Question

What is the nth derivative of `f(x) = x e^(2x)`?

Answer 1

We can write the derivative of this function in a ricorsive way.
Ricorsive way means that also in the definition there is the concept of derivate!

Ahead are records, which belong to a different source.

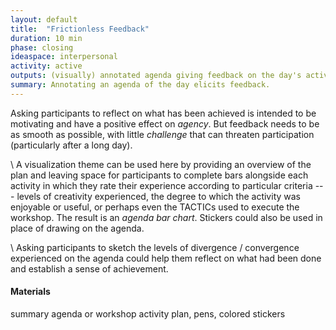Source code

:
 ```yaml
---
layout: default
title:  "Frictionless Feedback"
duration: 10 min
phase: closing
ideaspace: interpersonal
activity: active
outputs: (visually) annotated agenda giving feedback on the day's activities
summary: Annotating an agenda of the day elicits feedback.
---
```

Asking participants to reflect on what has been achieved is intended to be motivating and have a positive effect on _agency_. But feedback needs to be as smooth as possible, with little _challenge_ that can threaten participation (particularly after a long day).

\\
A visualization theme can be used here by providing an overview of the plan and leaving space for participants to complete bars alongside each activity in which they rate their experience according to particular criteria --- levels of creativity experienced, the degree to which the activity was enjoyable or useful, or perhaps even the TACTICs used to execute the workshop.
The result is an _agenda bar chart_. Stickers could also be used in place of drawing on the agenda.

\\
Asking participants to sketch the levels of divergence / convergence experienced on the agenda could help them reflect on what had been done and establish a sense of achievement.

#### Materials
summary agenda or workshop activity plan, pens, colored stickers
<!--- I actually really like the idea of a structured agenda that people can draw and stick feedback on! --->
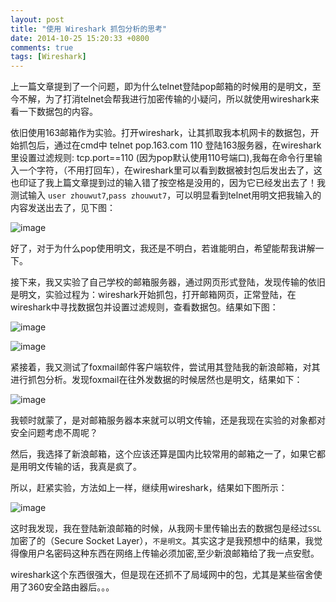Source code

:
 ```yaml
---
layout: post
title: "使用 Wireshark 抓包分析的思考"
date: 2014-10-25 15:20:33 +0800
comments: true
tags: [Wireshark]
---
```


上一篇文章提到了一个问题，即为什么telnet登陆pop邮箱的时候用的是明文，至今不解，为了打消telnet会帮我进行加密传输的小疑问，所以就使用wireshark来看一下数据包的内容。

<!--more-->

依旧使用163邮箱作为实验。打开wireshark，让其抓取我本机网卡的数据包，开始抓包后，通过在cmd中 telnet pop.163.com 110 登陆163服务器，在wireshark里设置过滤规则:  tcp.port==110 (因为pop默认使用110号端口),我每在命令行里输入一个字符，（不用打回车），在wireshark里可以看到数据被封包后发出去了，这也印证了我上篇文章提到过的输入错了按空格是没用的，因为它已经发出去了！我测试输入 `user zhouwut7`,`pass zhouwut7`，可以明显看到telnet用明文把我输入的内容发送出去了，见下图：

![image](http://img.blog.csdn.net/20141025175729755?watermark/2/text/aHR0cDovL2Jsb2cuY3Nkbi5uZXQvaWNvZGV5b3U=/font/5a6L5L2T/fontsize/400/fill/I0JBQkFCMA==/dissolve/70/gravity/Center)

好了，对于为什么pop使用明文，我还是不明白，若谁能明白，希望能帮我讲解一下。

接下来，我又实验了自己学校的邮箱服务器，通过网页形式登陆，发现传输的依旧是明文，实验过程为：wireshark开始抓包，打开邮箱网页，正常登陆，在wireshark中寻找数据包并设置过滤规则，查看数据包。结果如下图：

![image](http://img.blog.csdn.net/20141025175804153?watermark/2/text/aHR0cDovL2Jsb2cuY3Nkbi5uZXQvaWNvZGV5b3U=/font/5a6L5L2T/fontsize/400/fill/I0JBQkFCMA==/dissolve/70/gravity/Center)

![image](http://img.blog.csdn.net/20141025175821984?watermark/2/text/aHR0cDovL2Jsb2cuY3Nkbi5uZXQvaWNvZGV5b3U=/font/5a6L5L2T/fontsize/400/fill/I0JBQkFCMA==/dissolve/70/gravity/Center)

紧接着，我又测试了foxmail邮件客户端软件，尝试用其登陆我的新浪邮箱，对其进行抓包分析。发现foxmail在往外发数据的时候居然也是明文，结果如下：

![image](http://img.blog.csdn.net/20141025175838036?watermark/2/text/aHR0cDovL2Jsb2cuY3Nkbi5uZXQvaWNvZGV5b3U=/font/5a6L5L2T/fontsize/400/fill/I0JBQkFCMA==/dissolve/70/gravity/Center)

我顿时就蒙了，是对邮箱服务器本来就可以明文传输，还是我现在实验的对象都对安全问题考虑不周呢？

然后，我选择了新浪邮箱，这个应该还算是国内比较常用的邮箱之一了，如果它都是用明文传输的话，我真是疯了。

所以，赶紧实验，方法如上一样，继续用wireshark，结果如下图所示：

![image](http://img.blog.csdn.net/20141025175856304?watermark/2/text/aHR0cDovL2Jsb2cuY3Nkbi5uZXQvaWNvZGV5b3U=/font/5a6L5L2T/fontsize/400/fill/I0JBQkFCMA==/dissolve/70/gravity/Center)

这时我发现，我在登陆新浪邮箱的时候，从我网卡里传输出去的数据包是经过`SSL`加密了的（Secure Socket Layer），`不是明文`。其实这才是我预想中的结果，我觉得像用户名密码这种东西在网络上传输必须加密,至少新浪邮箱给了我一点安慰。

wireshark这个东西很强大，但是现在还抓不了局域网中的包，尤其是某些宿舍使用了360安全路由器后。。。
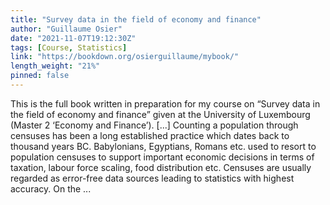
 ```yaml
---
title: "Survey data in the field of economy and finance"
author: "Guillaume Osier"
date: "2021-11-07T19:12:30Z"
tags: [Course, Statistics]
link: "https://bookdown.org/osierguillaume/mybook/"
length_weight: "21%"
pinned: false
---
```


This is the full book written in preparation for my course on “Survey data in the field of economy and finance” given at the University of Luxembourg (Master 2 ‘Economy and Finance’). [...] Counting a population through censuses has been a long established practice which dates back to thousand years BC. Babylonians, Egyptians, Romans etc. used to resort to population censuses to support important economic decisions in terms of taxation, labour force scaling, food distribution etc. Censuses are usually regarded as error-free data sources leading to statistics with highest accuracy. On the ...
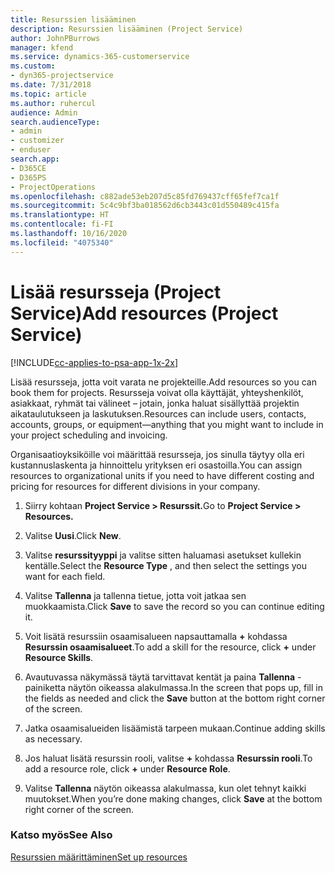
 ```yaml
---
title: Resurssien lisääminen
description: Resurssien lisääminen (Project Service)
author: JohnPBurrows
manager: kfend
ms.service: dynamics-365-customerservice
ms.custom:
- dyn365-projectservice
ms.date: 7/31/2018
ms.topic: article
ms.author: ruhercul
audience: Admin
search.audienceType:
- admin
- customizer
- enduser
search.app:
- D365CE
- D365PS
- ProjectOperations
ms.openlocfilehash: c882ade53eb207d5c85fd769437cff65fef7ca1f
ms.sourcegitcommit: 5c4c9bf3ba018562d6cb3443c01d550489c415fa
ms.translationtype: HT
ms.contentlocale: fi-FI
ms.lasthandoff: 10/16/2020
ms.locfileid: "4075340"
---
```

# <a name="add-resources-project-service"></a><span data-ttu-id="ad9ce-103">Lisää resursseja (Project Service)</span><span class="sxs-lookup"><span data-stu-id="ad9ce-103">Add resources (Project Service)</span></span>

[!INCLUDE[cc-applies-to-psa-app-1x-2x](../includes/cc-applies-to-psa-app-1x-2x.md)]

<span data-ttu-id="ad9ce-104">Lisää resursseja, jotta voit varata ne projekteille.</span><span class="sxs-lookup"><span data-stu-id="ad9ce-104">Add resources so you can book them for projects.</span></span> <span data-ttu-id="ad9ce-105">Resursseja voivat olla käyttäjät, yhteyshenkilöt, asiakkaat, ryhmät tai välineet – jotain, jonka haluat sisällyttää projektin aikataulutukseen ja laskutuksen.</span><span class="sxs-lookup"><span data-stu-id="ad9ce-105">Resources can include users, contacts, accounts, groups, or equipment—anything that you might want to include in your project scheduling and invoicing.</span></span>  
  
<span data-ttu-id="ad9ce-106">Organisaatioyksiköille voi määrittää resursseja, jos sinulla täytyy olla eri kustannuslaskenta ja hinnoittelu yrityksen eri osastoilla.</span><span class="sxs-lookup"><span data-stu-id="ad9ce-106">You can assign resources to organizational units if you need to have different costing and pricing for resources for different divisions in your company.</span></span>  
  
1.  <span data-ttu-id="ad9ce-107">Siirry kohtaan **Project Service > Resurssit.**</span><span class="sxs-lookup"><span data-stu-id="ad9ce-107">Go to **Project Service > Resources.**</span></span>  
  
2.  <span data-ttu-id="ad9ce-108">Valitse **Uusi**.</span><span class="sxs-lookup"><span data-stu-id="ad9ce-108">Click **New**.</span></span>  
  
3.  <span data-ttu-id="ad9ce-109">Valitse **resurssityyppi** ja valitse sitten haluamasi asetukset kullekin kentälle.</span><span class="sxs-lookup"><span data-stu-id="ad9ce-109">Select the **Resource Type** , and then select the settings you want for each field.</span></span>  
  
4.  <span data-ttu-id="ad9ce-110">Valitse **Tallenna** ja tallenna tietue, jotta voit jatkaa sen muokkaamista.</span><span class="sxs-lookup"><span data-stu-id="ad9ce-110">Click **Save** to save the record so you can continue editing it.</span></span>  
  
5.  <span data-ttu-id="ad9ce-111">Voit lisätä resurssiin osaamisalueen napsauttamalla **+** kohdassa **Resurssin osaamisalueet**.</span><span class="sxs-lookup"><span data-stu-id="ad9ce-111">To add a skill for the resource, click **+** under **Resource Skills**.</span></span>  
  
6.  <span data-ttu-id="ad9ce-112">Avautuvassa näkymässä täytä tarvittavat kentät ja paina **Tallenna** -painiketta näytön oikeassa alakulmassa.</span><span class="sxs-lookup"><span data-stu-id="ad9ce-112">In the screen that pops up, fill in the fields as needed and click the **Save** button at the bottom right corner of the screen.</span></span>  
  
7.  <span data-ttu-id="ad9ce-113">Jatka osaamisalueiden lisäämistä tarpeen mukaan.</span><span class="sxs-lookup"><span data-stu-id="ad9ce-113">Continue adding skills as necessary.</span></span>  
  
8.  <span data-ttu-id="ad9ce-114">Jos haluat lisätä resurssin rooli, valitse **+** kohdassa **Resurssin rooli**.</span><span class="sxs-lookup"><span data-stu-id="ad9ce-114">To add a resource role, click **+** under **Resource Role**.</span></span>  
  
9. <span data-ttu-id="ad9ce-115">Valitse **Tallenna** näytön oikeassa alakulmassa, kun olet tehnyt kaikki muutokset.</span><span class="sxs-lookup"><span data-stu-id="ad9ce-115">When you’re done making changes, click **Save** at the bottom right corner of the screen.</span></span>  
  
### <a name="see-also"></a><span data-ttu-id="ad9ce-116">Katso myös</span><span class="sxs-lookup"><span data-stu-id="ad9ce-116">See Also</span></span>  
 [<span data-ttu-id="ad9ce-117">Resurssien määrittäminen</span><span class="sxs-lookup"><span data-stu-id="ad9ce-117">Set up resources</span></span>](../psa/set-up-resources.md)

`y^((1))=1*e^(2x)+x*e^(2x)*2=e^(2x)+2xe^(2x)=e^(2x)+2y`

`y^((2))=2e^(2x)+2y^((1))`

`y^((3))=2^2e^(2x)+2y^((2))`

...

`y^((n))=2^(n-1)e^(2x)+2y^((n-1))`.

I hope it is the answer you wanted!

Answer 2

Thank you for providing a fun question to work on!

`f(x) = xe^(2x)`
`f'(x) = e^(2x) + 2xe^(2x) = e^(2x)(2x+1)`
`f''(x) = 2e^(2x)(2x+1) +e^(2x)*2 = 2e^(2x)(2x+2)`
`f'''(x) = 4e^(2x)(2x+2) + 2e^(2x)*2 = 4e^(2x)(2x+3)`

`f^((4))(x) = 8e^(2x)(2x+3) + 8e^(2x) = 8e^(2x)(2x+4)`

Looks like

`f^((n))(x) = 2^(n-1)e^(2x)(2x+n)`

It should be straightforward to prove by induction on `n`.